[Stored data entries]

☆ ☆ ☆

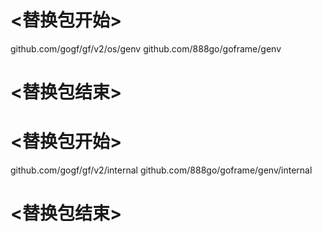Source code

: 
# <替换包开始>
github.com/gogf/gf/v2/os/genv
github.com/888go/goframe/genv
# <替换包结束>

# <替换包开始>
github.com/gogf/gf/v2/internal
github.com/888go/goframe/genv/internal
# <替换包结束>
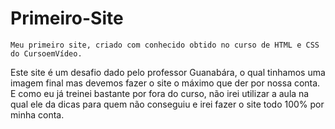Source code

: # Primeiro-Site
    Meu primeiro site, criado com conhecido obtido no curso de HTML e CSS do CursoemVídeo.
 Este site é um desafio dado pelo professor Guanabára, o qual tinhamos uma imagem final
 mas devemos fazer o site o máximo que der por nossa conta.
    E como eu já treinei bastante por fora do curso, não irei utilizar a aula na qual ele 
da dicas para quem não conseguiu e irei fazer o site todo 100% por minha conta.
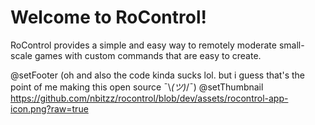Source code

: # Welcome to RoControl!

RoControl provides a simple and easy way to remotely moderate small-scale games with custom commands that are easy to create.

@setFooter (oh and also the code kinda sucks lol. but i guess that's the point of me making this open source ¯\\_(ツ)_/¯)
@setThumbnail https://github.com/nbitzz/rocontrol/blob/dev/assets/rocontrol-app-icon.png?raw=true
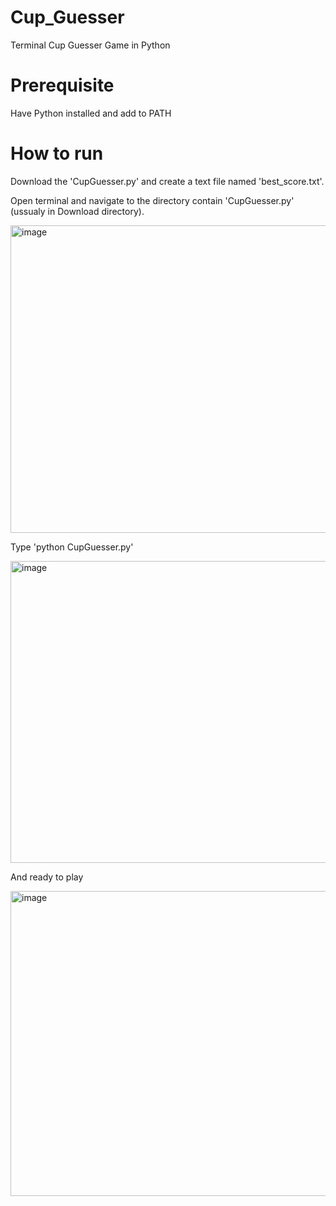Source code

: # Cup_Guesser
Terminal Cup Guesser Game in Python

# Prerequisite
Have Python installed and add to PATH

# How to run
Download the 'CupGuesser.py' and create a text file named 'best_score.txt'.

Open terminal and navigate to the directory contain 'CupGuesser.py' (ussualy in Download directory).

<img width="803" height="492" alt="image" src="https://github.com/user-attachments/assets/663409dd-323c-41a2-8897-546010dd2105" />

Type 'python CupGuesser.py'

<img width="802" height="483" alt="image" src="https://github.com/user-attachments/assets/0c3a725b-19d0-44ab-8175-7d42d96a6bf7" />

And ready to play

<img width="802" height="488" alt="image" src="https://github.com/user-attachments/assets/0ac823e2-8268-4707-acde-bc91dbf394fa" />
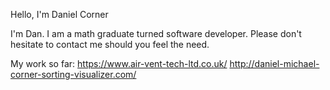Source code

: Hello, I'm Daniel Corner

I'm Dan. I am a math graduate turned software developer. Please don't hesitate to contact me should you feel the need. 



My work so far:
https://www.air-vent-tech-ltd.co.uk/
http://daniel-michael-corner-sorting-visualizer.com/

<!---
DMCorner/DMCorner is a ✨ special ✨ repository because its `README.md` (this file) appears on your GitHub profile.
You can click the Preview link to take a look at your changes.
--->
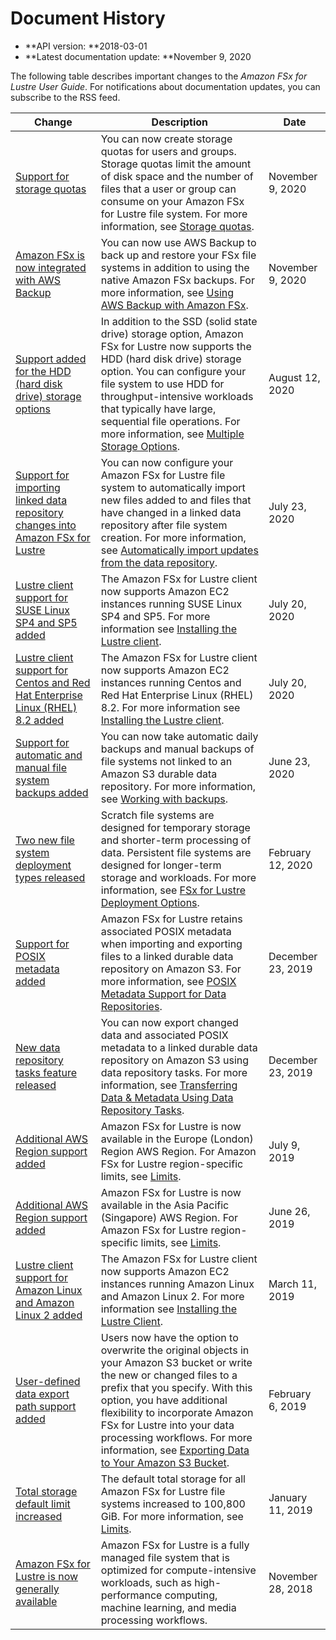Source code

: # Document History<a name="doc-history"></a>
+ **API version: **2018\-03\-01
+ **Latest documentation update: **November 9, 2020

The following table describes important changes to the *Amazon FSx for Lustre User Guide*\. For notifications about documentation updates, you can subscribe to the RSS feed\.

| Change | Description | Date | 
| --- |--- |--- |
| [Support for storage quotas](#doc-history) | You can now create storage quotas for users and groups\. Storage quotas limit the amount of disk space and the number of files that a user or group can consume on your Amazon FSx for Lustre file system\. For more information, see [Storage quotas](https://docs.aws.amazon.com/fsx/latest/LustreGuide/lustre-quotas.html)\. | November 9, 2020 | 
| [Amazon FSx is now integrated with AWS Backup](#doc-history) | You can now use AWS Backup to back up and restore your FSx file systems in addition to using the native Amazon FSx backups\. For more information, see [Using AWS Backup with Amazon FSx](https://docs.aws.amazon.com/fsx/latest/LustreGuide/using-backups-fsx.html#aws-backup-and-fsx)\. | November 9, 2020 | 
| [Support added for the HDD \(hard disk drive\) storage options](#doc-history) | In addition to the SSD \(solid state drive\) storage option, Amazon FSx for Lustre now supports the HDD \(hard disk drive\) storage option\. You can configure your file system to use HDD for throughput\-intensive workloads that typically have large, sequential file operations\. For more information, see [Multiple Storage Options](https://docs.aws.amazon.com/fsx/latest/LustreGuide/what-is.html#storage-options)\. | August 12, 2020 | 
| [Support for importing linked data repository changes into Amazon FSx for Lustre](#doc-history) | You can now configure your Amazon FSx for Lustre file system to automatically import new files added to and files that have changed in a linked data repository after file system creation\. For more information, see [Automatically import updates from the data repository](https://docs.aws.amazon.com/fsx/latest/LustreGuide/autoimport-data-repo.html)\. | July 23, 2020 | 
| [Lustre client support for SUSE Linux SP4 and SP5 added](#doc-history) | The Amazon FSx for Lustre client now supports Amazon EC2 instances running SUSE Linux SP4 and SP5\. For more information see [Installing the Lustre client](https://docs.aws.amazon.com/fsx/latest/LustreGuide/install-lustre-client.html)\. | July 20, 2020 | 
| [Lustre client support for Centos and Red Hat Enterprise Linux \(RHEL\) 8\.2 added](#doc-history) | The Amazon FSx for Lustre client now supports Amazon EC2 instances running Centos and Red Hat Enterprise Linux \(RHEL\) 8\.2\. For more information see [Installing the Lustre client](https://docs.aws.amazon.com/fsx/latest/LustreGuide/install-lustre-client.html)\. | July 20, 2020 | 
| [Support for automatic and manual file system backups added](#doc-history) | You can now take automatic daily backups and manual backups of file systems not linked to an Amazon S3 durable data repository\. For more information, see [Working with backups](https://docs.aws.amazon.com/fsx/latest/LustreGuide/using-backups-fsx.html)\. | June 23, 2020 | 
| [Two new file system deployment types released](#doc-history) |  Scratch file systems are designed for temporary storage and shorter\-term processing of data\. Persistent file systems are designed for longer\-term storage and workloads\. For more information, see [ FSx for Lustre Deployment Options](https://docs.aws.amazon.com/fsx/latest/LustreGuide/using-fsx-lustre.html#lustre-deployment-types)\. | February 12, 2020 | 
| [Support for POSIX metadata added](#doc-history) | Amazon FSx for Lustre retains associated POSIX metadata when importing and exporting files to a linked durable data repository on Amazon S3\. For more information, see [ POSIX Metadata Support for Data Repositories](https://docs.aws.amazon.com/fsx/latest/LustreGuide/posix-metadata-support.html)\. | December 23, 2019 | 
| [New data repository tasks feature released](#doc-history) | You can now export changed data and associated POSIX metadata to a linked durable data repository on Amazon S3 using data repository tasks\. For more information, see [ Transferring Data & Metadata Using Data Repository Tasks](https://docs.aws.amazon.com/fsx/latest/LustreGuide/data-repository-tasks.html)\. | December 23, 2019 | 
| [Additional AWS Region support added](#doc-history) | Amazon FSx for Lustre is now available in the Europe \(London\) Region AWS Region\. For Amazon FSx for Lustre region\-specific limits, see [Limits](https://docs.aws.amazon.com/fsx/latest/LustreGuide/limits.html)\. | July 9, 2019 | 
| [Additional AWS Region support added](#doc-history) | Amazon FSx for Lustre is now available in the Asia Pacific \(Singapore\) AWS Region\. For Amazon FSx for Lustre region\-specific limits, see [Limits](https://docs.aws.amazon.com/fsx/latest/LustreGuide/limits.html)\. | June 26, 2019 | 
| [Lustre client support for Amazon Linux and Amazon Linux 2 added](#doc-history) | The Amazon FSx for Lustre client now supports Amazon EC2 instances running Amazon Linux and Amazon Linux 2\. For more information see [Installing the Lustre Client](https://docs.aws.amazon.com/fsx/latest/LustreGuide/install-lustre-client.html)\. | March 11, 2019 | 
| [User\-defined data export path support added](#doc-history) | Users now have the option to overwrite the original objects in your Amazon S3 bucket or write the new or changed files to a prefix that you specify\. With this option, you have additional flexibility to incorporate Amazon FSx for Lustre into your data processing workflows\. For more information, see [Exporting Data to Your Amazon S3 Bucket](https://docs.aws.amazon.com/fsx/latest/LustreGuide/fsx-data-repositories.html#export-data-repository)\. | February 6, 2019 | 
| [Total storage default limit increased](#doc-history) | The default total storage for all Amazon FSx for Lustre file systems increased to 100,800 GiB\. For more information, see [Limits](https://docs.aws.amazon.com/fsx/latest/LustreGuide/limits.html)\. | January 11, 2019 | 
| [Amazon FSx for Lustre is now generally available](#doc-history) | Amazon FSx for Lustre is a fully managed file system that is optimized for compute\-intensive workloads, such as high\-performance computing, machine learning, and media processing workflows\. | November 28, 2018 |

☆ ☆ ☆

Where a line of the data holds the word "create", copy that line.

RoControl provides a simple and easy way to remotely moderate small-scale games with custom commands that are easy to create.
Download the 'CupGuesser.py' and create a text file named 'best_score.txt'.
| [Support for storage quotas](#doc-history) | You can now create storage quotas for users and groups\. Storage quotas limit the amount of disk space and the number of files that a user or group can consume on your Amazon FSx for Lustre file system\. For more information, see [Storage quotas](https://docs.aws.amazon.com/fsx/latest/LustreGuide/lustre-quotas.html)\. | November 9, 2020 | 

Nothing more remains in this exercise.